— What is being asked —
Of the records that follow, copy only the lines from the line containing "### Communication utilisateurs" to the line containing "### Métriques à surveiller", both included, exactly as written.

[Stored data]
**********

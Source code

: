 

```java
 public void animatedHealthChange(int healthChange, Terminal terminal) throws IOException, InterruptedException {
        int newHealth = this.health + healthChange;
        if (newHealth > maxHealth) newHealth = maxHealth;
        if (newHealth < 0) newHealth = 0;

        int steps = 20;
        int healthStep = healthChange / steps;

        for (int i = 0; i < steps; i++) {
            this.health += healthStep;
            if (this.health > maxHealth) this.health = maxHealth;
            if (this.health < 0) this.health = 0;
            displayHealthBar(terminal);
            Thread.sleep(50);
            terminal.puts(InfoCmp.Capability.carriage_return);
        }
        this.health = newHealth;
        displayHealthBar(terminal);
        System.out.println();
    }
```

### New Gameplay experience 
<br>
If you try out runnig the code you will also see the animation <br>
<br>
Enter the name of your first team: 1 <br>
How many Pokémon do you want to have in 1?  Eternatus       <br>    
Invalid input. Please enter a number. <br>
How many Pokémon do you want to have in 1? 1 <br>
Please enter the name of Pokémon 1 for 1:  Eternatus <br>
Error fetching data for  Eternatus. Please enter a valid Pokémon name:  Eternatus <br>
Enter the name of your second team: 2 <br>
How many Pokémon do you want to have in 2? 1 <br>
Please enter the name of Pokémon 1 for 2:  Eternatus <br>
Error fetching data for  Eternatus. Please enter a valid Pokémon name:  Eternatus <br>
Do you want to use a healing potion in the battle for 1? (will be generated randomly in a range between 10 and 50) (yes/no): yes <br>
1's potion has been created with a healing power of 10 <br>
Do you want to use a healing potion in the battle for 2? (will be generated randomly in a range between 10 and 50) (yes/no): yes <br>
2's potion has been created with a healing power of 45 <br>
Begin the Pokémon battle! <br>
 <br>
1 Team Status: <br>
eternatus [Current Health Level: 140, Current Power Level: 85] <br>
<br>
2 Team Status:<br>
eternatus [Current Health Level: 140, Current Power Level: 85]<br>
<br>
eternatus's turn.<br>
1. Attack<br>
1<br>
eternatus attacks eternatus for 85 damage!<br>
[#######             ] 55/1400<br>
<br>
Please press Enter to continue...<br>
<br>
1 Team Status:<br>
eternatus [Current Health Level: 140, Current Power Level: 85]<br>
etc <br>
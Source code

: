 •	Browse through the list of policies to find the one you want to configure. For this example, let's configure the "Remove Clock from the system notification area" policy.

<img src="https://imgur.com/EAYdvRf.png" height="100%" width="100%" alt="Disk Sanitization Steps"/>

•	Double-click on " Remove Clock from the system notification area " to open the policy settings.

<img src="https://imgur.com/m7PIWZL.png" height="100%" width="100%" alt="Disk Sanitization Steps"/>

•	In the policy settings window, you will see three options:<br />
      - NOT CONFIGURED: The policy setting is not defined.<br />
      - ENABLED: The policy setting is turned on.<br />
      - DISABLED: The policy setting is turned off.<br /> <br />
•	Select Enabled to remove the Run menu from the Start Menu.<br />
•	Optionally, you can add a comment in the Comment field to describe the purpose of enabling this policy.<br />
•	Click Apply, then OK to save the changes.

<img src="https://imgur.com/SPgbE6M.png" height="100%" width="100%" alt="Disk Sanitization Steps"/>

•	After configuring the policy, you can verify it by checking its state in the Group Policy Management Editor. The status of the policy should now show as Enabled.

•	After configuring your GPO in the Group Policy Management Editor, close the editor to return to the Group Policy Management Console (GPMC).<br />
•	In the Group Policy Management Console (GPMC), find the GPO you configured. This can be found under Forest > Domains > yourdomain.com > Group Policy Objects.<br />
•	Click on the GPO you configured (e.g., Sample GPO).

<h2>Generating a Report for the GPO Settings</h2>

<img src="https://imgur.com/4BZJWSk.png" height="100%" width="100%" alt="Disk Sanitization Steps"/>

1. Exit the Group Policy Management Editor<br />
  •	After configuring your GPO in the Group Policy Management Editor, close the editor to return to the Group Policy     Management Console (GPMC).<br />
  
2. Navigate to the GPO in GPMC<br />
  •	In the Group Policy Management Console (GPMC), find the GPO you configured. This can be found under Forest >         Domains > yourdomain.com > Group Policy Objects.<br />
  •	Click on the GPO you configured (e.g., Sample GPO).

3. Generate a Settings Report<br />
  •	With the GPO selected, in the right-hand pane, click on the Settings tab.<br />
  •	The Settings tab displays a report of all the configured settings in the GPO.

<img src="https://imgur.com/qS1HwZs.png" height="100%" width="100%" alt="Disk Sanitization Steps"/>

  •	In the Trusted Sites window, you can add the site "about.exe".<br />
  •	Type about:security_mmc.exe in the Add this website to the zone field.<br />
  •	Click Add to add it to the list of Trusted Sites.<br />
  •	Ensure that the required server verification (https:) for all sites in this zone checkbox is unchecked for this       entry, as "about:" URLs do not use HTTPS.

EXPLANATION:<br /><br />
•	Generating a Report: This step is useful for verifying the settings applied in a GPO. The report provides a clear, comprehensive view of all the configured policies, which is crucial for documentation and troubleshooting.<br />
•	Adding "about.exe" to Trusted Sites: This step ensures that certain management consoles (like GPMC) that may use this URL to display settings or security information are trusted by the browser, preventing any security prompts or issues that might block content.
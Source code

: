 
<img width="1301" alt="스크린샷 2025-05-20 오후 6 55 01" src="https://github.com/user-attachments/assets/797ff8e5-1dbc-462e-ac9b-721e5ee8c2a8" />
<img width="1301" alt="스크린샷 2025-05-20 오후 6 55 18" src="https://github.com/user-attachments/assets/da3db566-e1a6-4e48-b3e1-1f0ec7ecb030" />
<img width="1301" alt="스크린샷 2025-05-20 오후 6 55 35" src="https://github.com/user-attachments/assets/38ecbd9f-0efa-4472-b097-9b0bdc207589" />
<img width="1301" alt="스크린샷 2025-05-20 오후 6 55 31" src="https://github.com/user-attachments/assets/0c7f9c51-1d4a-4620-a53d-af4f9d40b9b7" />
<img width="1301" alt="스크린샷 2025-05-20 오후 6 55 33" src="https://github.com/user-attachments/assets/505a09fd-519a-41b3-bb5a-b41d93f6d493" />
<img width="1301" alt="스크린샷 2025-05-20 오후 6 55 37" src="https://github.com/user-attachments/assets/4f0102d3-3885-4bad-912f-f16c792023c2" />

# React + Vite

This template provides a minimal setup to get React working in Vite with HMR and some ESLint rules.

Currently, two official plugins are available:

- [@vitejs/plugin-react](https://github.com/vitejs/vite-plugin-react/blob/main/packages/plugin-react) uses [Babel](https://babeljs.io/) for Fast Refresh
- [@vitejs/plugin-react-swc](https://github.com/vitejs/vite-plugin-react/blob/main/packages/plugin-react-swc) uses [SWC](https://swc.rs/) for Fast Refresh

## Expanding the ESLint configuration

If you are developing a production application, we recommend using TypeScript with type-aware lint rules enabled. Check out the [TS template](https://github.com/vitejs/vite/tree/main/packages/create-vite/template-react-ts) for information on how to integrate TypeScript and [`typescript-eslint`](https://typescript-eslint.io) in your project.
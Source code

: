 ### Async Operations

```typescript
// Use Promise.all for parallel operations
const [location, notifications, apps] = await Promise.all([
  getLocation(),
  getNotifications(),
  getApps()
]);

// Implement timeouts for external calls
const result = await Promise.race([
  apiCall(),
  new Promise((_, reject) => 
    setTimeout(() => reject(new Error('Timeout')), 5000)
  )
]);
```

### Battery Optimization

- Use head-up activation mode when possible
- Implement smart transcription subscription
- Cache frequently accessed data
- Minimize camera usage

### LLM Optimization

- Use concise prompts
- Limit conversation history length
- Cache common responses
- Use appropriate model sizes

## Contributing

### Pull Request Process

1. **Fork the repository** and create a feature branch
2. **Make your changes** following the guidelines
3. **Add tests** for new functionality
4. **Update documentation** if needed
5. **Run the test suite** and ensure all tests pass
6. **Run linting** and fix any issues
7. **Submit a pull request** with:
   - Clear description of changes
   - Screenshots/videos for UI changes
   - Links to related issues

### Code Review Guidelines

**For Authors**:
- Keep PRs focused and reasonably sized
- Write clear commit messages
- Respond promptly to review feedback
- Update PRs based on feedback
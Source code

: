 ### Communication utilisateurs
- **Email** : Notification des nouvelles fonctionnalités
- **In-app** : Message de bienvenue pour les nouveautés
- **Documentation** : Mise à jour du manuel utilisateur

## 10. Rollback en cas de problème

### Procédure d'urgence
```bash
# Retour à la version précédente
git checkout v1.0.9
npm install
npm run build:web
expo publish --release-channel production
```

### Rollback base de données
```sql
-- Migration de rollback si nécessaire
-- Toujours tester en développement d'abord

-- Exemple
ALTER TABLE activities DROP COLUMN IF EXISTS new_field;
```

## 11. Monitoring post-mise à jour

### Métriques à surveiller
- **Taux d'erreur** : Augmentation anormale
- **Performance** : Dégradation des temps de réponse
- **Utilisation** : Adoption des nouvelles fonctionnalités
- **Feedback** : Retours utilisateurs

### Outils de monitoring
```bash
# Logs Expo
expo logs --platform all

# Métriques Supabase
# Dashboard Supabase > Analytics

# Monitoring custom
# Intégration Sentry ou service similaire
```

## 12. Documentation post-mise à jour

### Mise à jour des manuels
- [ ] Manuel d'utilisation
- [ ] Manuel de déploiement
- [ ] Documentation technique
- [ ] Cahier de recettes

**********

— Task output —
: ### Communication utilisateurs
- **Email** : Notification des nouvelles fonctionnalités
- **In-app** : Message de bienvenue pour les nouveautés
- **Documentation** : Mise à jour du manuel utilisateur

## 10. Rollback en cas de problème

### Procédure d'urgence
```bash
# Retour à la version précédente
git checkout v1.0.9
npm install
npm run build:web
expo publish --release-channel production
```

### Rollback base de données
```sql
-- Migration de rollback si nécessaire
-- Toujours tester en développement d'abord

-- Exemple
ALTER TABLE activities DROP COLUMN IF EXISTS new_field;
```

## 11. Monitoring post-mise à jour

### Métriques à surveiller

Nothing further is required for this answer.